Bheja Fry notched up almost seven times its $148,000 (rup6m) budget in box-office returns, while singer-composer Himesh Reshammiya saw surprise success in his first film Aap Ka Surroor. The love story generated $2.9m (rup118.1m) after just three weeks on release. 'If it wasn't for this film, the first six months would not have boasted a single universal hit,' says Nahta.
Production house Yash Raj Films, which delivered two of 2006's biggest hits - Fanaa ($14.4m) and Dhoom 2 ($21.6m) - has yet to repeat that level of business in 2007. Ta Ra Rum Pum is considered an average earner ($8.5m on a $7.4m budget) while the much-hyped Jhoom Barabar Jhoom is seen as the biggest letdown of the year so far. 'It was the first flop from the Yash Raj stable in 15 years,' says Nahta.
But given that the year's biggest films are typically released around the Hindu festival of Diwali and the end of the fasting month of Ramadan (usually between October and November), distributors are hoping to see a more active box office as the year ends.
Looking for a hit
Devang Sampat, vice-president of marketing and programming at Cinemax India, is confident 2007 will pick up.
'So far, 2007 is still on par with 2006, in terms of turnover,' he says. 'And with the content lined up for the rest of the year, this year could even overtake 2006. The big difference is that this year has not yet seen a mega-blockbuster hit, while last year had January's Rang De Basanti (which generated $13.5m). However, in 2007 smaller films like Bheja Fry and (Life In A ... ) Metro have made a small but steady contribution.'
The Indian box office has also been given a boost from Hollywood this year - Spider-Man 3 has already generated $15m in the territory.

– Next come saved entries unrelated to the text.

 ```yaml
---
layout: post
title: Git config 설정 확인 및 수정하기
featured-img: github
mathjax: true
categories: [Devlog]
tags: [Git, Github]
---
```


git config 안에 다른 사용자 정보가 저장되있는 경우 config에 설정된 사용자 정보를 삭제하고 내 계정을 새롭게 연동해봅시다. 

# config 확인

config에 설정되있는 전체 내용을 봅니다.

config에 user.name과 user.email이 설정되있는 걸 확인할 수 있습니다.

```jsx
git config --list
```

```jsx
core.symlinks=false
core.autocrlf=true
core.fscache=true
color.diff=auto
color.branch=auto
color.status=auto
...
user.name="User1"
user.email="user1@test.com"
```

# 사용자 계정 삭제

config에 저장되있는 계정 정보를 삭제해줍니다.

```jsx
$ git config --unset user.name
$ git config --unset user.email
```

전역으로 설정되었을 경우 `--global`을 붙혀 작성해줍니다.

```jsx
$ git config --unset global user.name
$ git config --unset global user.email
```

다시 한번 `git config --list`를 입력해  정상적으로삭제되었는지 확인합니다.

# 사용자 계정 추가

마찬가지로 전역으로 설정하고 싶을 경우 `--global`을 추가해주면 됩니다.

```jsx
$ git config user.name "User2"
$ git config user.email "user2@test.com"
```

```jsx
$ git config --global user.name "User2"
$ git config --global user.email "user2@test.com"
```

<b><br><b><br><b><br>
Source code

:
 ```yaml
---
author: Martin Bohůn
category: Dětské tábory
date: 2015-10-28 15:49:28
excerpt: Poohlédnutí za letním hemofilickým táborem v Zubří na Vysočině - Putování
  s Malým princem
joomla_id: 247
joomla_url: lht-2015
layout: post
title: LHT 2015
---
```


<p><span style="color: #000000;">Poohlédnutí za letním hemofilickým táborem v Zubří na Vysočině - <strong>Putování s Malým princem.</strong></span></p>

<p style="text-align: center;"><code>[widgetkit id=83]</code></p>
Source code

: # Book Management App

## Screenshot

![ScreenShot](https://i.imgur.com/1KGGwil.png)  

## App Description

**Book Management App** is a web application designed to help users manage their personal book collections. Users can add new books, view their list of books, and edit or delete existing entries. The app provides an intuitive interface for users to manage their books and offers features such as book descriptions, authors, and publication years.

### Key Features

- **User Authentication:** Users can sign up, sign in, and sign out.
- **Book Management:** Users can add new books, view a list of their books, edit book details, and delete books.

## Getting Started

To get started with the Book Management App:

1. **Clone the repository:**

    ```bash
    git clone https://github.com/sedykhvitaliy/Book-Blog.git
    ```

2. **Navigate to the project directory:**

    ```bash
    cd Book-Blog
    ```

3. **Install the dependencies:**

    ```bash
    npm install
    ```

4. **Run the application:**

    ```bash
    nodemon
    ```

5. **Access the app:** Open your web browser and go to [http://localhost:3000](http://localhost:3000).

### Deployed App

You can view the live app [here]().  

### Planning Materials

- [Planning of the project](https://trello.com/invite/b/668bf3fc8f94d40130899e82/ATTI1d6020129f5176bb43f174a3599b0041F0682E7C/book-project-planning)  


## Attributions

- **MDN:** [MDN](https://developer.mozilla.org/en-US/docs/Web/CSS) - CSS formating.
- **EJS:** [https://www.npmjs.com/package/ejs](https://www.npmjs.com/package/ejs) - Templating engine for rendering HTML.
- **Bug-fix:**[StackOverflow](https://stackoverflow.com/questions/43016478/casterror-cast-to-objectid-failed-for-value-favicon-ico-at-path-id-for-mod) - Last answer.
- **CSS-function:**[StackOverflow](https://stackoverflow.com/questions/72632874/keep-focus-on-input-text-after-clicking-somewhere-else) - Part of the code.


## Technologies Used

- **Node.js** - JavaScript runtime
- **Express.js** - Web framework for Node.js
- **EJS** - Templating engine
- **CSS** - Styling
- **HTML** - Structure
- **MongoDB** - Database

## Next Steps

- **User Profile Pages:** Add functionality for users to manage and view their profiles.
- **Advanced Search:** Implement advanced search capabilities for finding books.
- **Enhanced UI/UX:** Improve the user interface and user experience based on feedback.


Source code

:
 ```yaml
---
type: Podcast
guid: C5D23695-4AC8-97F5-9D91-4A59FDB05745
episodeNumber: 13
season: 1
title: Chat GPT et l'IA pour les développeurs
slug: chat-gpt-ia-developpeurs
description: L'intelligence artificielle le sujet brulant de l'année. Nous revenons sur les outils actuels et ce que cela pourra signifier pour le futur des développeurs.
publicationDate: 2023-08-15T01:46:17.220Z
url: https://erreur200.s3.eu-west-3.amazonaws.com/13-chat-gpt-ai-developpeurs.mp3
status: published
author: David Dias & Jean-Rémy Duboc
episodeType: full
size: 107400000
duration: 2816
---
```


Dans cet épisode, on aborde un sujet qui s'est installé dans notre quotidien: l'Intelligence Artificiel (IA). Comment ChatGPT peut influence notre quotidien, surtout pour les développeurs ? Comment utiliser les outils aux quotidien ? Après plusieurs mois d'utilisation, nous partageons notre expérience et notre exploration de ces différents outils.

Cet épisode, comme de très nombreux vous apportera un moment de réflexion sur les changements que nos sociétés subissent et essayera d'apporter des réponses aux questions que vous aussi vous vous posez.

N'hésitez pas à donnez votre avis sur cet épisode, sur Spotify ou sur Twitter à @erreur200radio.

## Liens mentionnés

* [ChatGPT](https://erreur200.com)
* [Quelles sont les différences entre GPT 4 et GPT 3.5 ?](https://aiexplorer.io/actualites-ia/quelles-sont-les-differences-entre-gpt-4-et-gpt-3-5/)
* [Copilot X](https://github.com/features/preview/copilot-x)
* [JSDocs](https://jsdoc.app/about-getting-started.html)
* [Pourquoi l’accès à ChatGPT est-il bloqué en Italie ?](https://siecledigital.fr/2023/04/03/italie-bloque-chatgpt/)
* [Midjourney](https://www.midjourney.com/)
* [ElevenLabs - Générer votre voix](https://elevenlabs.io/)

Sampat adds that India is seeing a steady increase in the number of cinemas, encouraging distributors to alter release patterns. He estimates there are more than 12,500 screens across the country and counting.
'Cinemas are expanding and there is plenty of content now available,' he says. 'Previously, no film would release for at least two weeks after a mega-star cast movie but now you find four strong productions releasing on the same Friday.'
Bollywood exhibitors anticipate a series of blockbusters ahead. Adlabs Films is set to release diamond heist thriller Cash on August 3. And expectations are high for two Yash Raj films: actor Madhuri Dixit's comeback film Aaja Nachley (November) and Rani Mukherjee-starrer Laaga Chunari Mein Daag (October).
Theatre director Feroz Abbas Khan makes his big-screen debut with Gandhi My Father, about the controversial relationship between Mahatma Gandhi and his son. Superstar Aamir Khan will make his directorial debut with Tare Zameen Par (December) while Farah Khan tells a tale of reincarnation in Om Shanti Om (November) starring Shah Rukh Khan.